Once I got home, I proceeded carefully, nervous about the amount of fabric I had to work with. God forbid I'd have to go back and get more fabric. Not for the time, the drive, the gas, the expense, but for the embarrassment. I decided to first cut out the main panel, since it would be the largest bit of fabric I'd need to cut and if I made a mistake with it, I'd be history. I'd seen a few options for constructing the sides—cutting a front and back, cutting a side, back, and bottom panel, and adding a lining—but in the end I cut one piece for front, back, and bottom and decided on no lining. It's only for carrying a damned dog fence after all.
After that, things didn't go according to plan.
I needed enough fabric to make two, two-colored handles, a pocket, and a bottom reinforcement panel. (After looking at the way the handles were attached on a canvas Lands End bag I have, I saw that the best way to hide the bottoms of the handles was with a panel along the bottom, but also I thought it couldn't hurt to add some reinforcement.)
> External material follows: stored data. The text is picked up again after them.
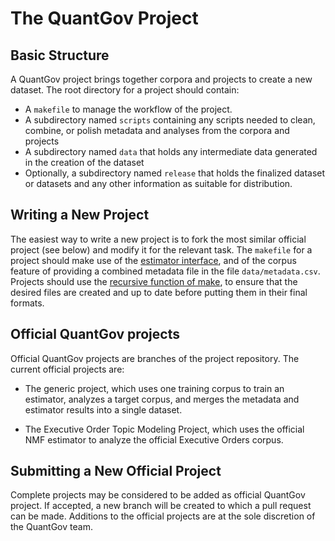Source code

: # The QuantGov Project

## Basic Structure

A QuantGov project brings together corpora and projects to create a new dataset. The root directory for a project should contain:

-   A `makefile` to manage the workflow of the project.
-   A subdirectory named `scripts` containing any scripts needed to clean, combine, or polish metadata and analyses from the corpora and projects
-   A subdirectory named `data` that holds any intermediate data generated in the creation of the dataset
-   Optionally, a subdirectory named `release` that holds the finalized dataset or datasets and any other information as suitable for distribution.

## Writing a New Project

The easiest way to write a new project is to fork the most similar official project (see below) and modify it for the relevant task. The `makefile` for a project should make use of the [estimator interface], and of the corpus feature of providing a combined metadata file in the file `data/metadata.csv`. Projects should use the [recursive function of make], to ensure that the desired files are created and up to date before putting them in their final formats.

## Official QuantGov projects

Official QuantGov projects are branches of the project repository. The current official projects are:

-   The generic project, which uses one training corpus to train an estimator, analyzes a target corpus, and merges the metadata and estimator results into a single dataset.

-   The Executive Order Topic Modeling Project, which uses the official NMF estimator to analyze the official Executive Orders corpus.

## Submitting a New Official Project

Complete projects may be considered to be added as official QuantGov project. If accepted, a new branch will be created to which a pull request can be made. Additions to the official projects are at the sole discretion of the QuantGov team.

  [estimator interface]: estimator.markdown#the-estimator-interface
  [recursive function of make]: https://www.gnu.org/software/make/manual/html_node/Recursion.html#Recursion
But after cutting out strips for the handles, I realized I had measured them wrong. I had measured the Lands End bag handles and then cut strips out of the red and white fabric. I realized they were too narrow after I had partially constructed the first strap: I had sewed a red and white strip together (to make the front and backs of the handles), folded in the ends, and then folded everything in half again. When I compared the would-be handle to the Lands End handle, mine was a quarter inch too narrow. That seems small, but it was enough to make a big difference in how the handle felt (the Lands End handle was just 1.25 inches wide). Fortunately, I compared before sewing the folded bits together permanently.
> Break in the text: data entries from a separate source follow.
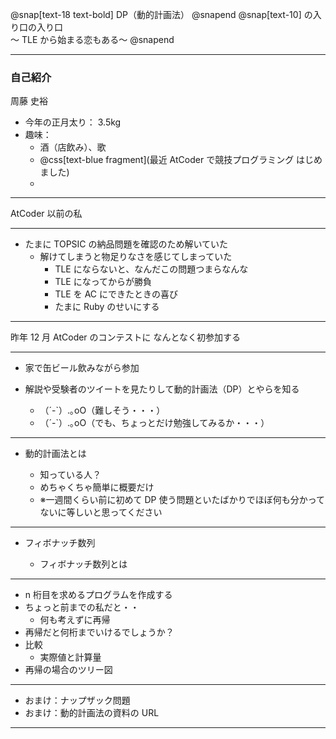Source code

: @snap[text-18 text-bold]
DP（動的計画法）
@snapend
@snap[text-10]
の入り口の入り口
<br>
～ TLE から始まる恋もある～
@snapend

---

### 自己紹介

周藤 史裕

- 今年の正月太り： 3.5kg
- 趣味：
  - 酒（店飲み）、歌
  - @css[text-blue fragment](最近 AtCoder で競技プログラミング はじめました)
  -

---

AtCoder 以前の私

---

- たまに TOPSIC の納品問題を確認のため解いていた
  - 解けてしまうと物足りなさを感じてしまっていた
    - TLE にならないと、なんだこの問題つまらなんな
    - TLE になってからが勝負
    - TLE を AC にできたときの喜び
    - たまに Ruby のせいにする

---

昨年 12 月 AtCoder のコンテストに
なんとなく初参加する

---

- 家で缶ビール飲みながら参加

- 解説や受験者のツイートを見たりして動的計画法（DP）とやらを知る
  - （´-`）.｡oO（難しそう・・・）
  - （´-`）.｡oO（でも、ちょっとだけ勉強してみるか・・・）

---

- 動的計画法とは

  - 知っている人？
  - めちゃくちゃ簡単に概要だけ
  - ※一週間くらい前に初めて DP 使う問題といたばかりでほぼ何も分かってないに等しいと思ってください

---

- フィボナッチ数列

  - フィボナッチ数列とは

---

- n 桁目を求めるプログラムを作成する
- ちょっと前までの私だと・・
  - 何も考えずに再帰
- 再帰だと何桁までいけるでしょうか？
- 比較
  - 実際値と計算量
- 再帰の場合のツリー図

---

- おまけ：ナップザック問題
- おまけ：動的計画法の資料の URL

---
I remeasured the fabric that remained and had barely enough to cut new strips a little wider, though not as wide as I would have liked. But once the new strips were cut, the white fabric was gone and there was just a little strip of red left. I didn't have a big enough piece even for the pocket and definitely enough not for a bottom panel.
But...I had two very, very long red and white striped pieces and that one strip of red. While it's just a bag for carrying a damned dog fence, I wanted that panel and the pocket, so I spent more time than a neurally normal person might have spent reconstructing fabric. I sewed and ironed the red and white strips together and ended up with a reconstructed piece just big enough for the bottom.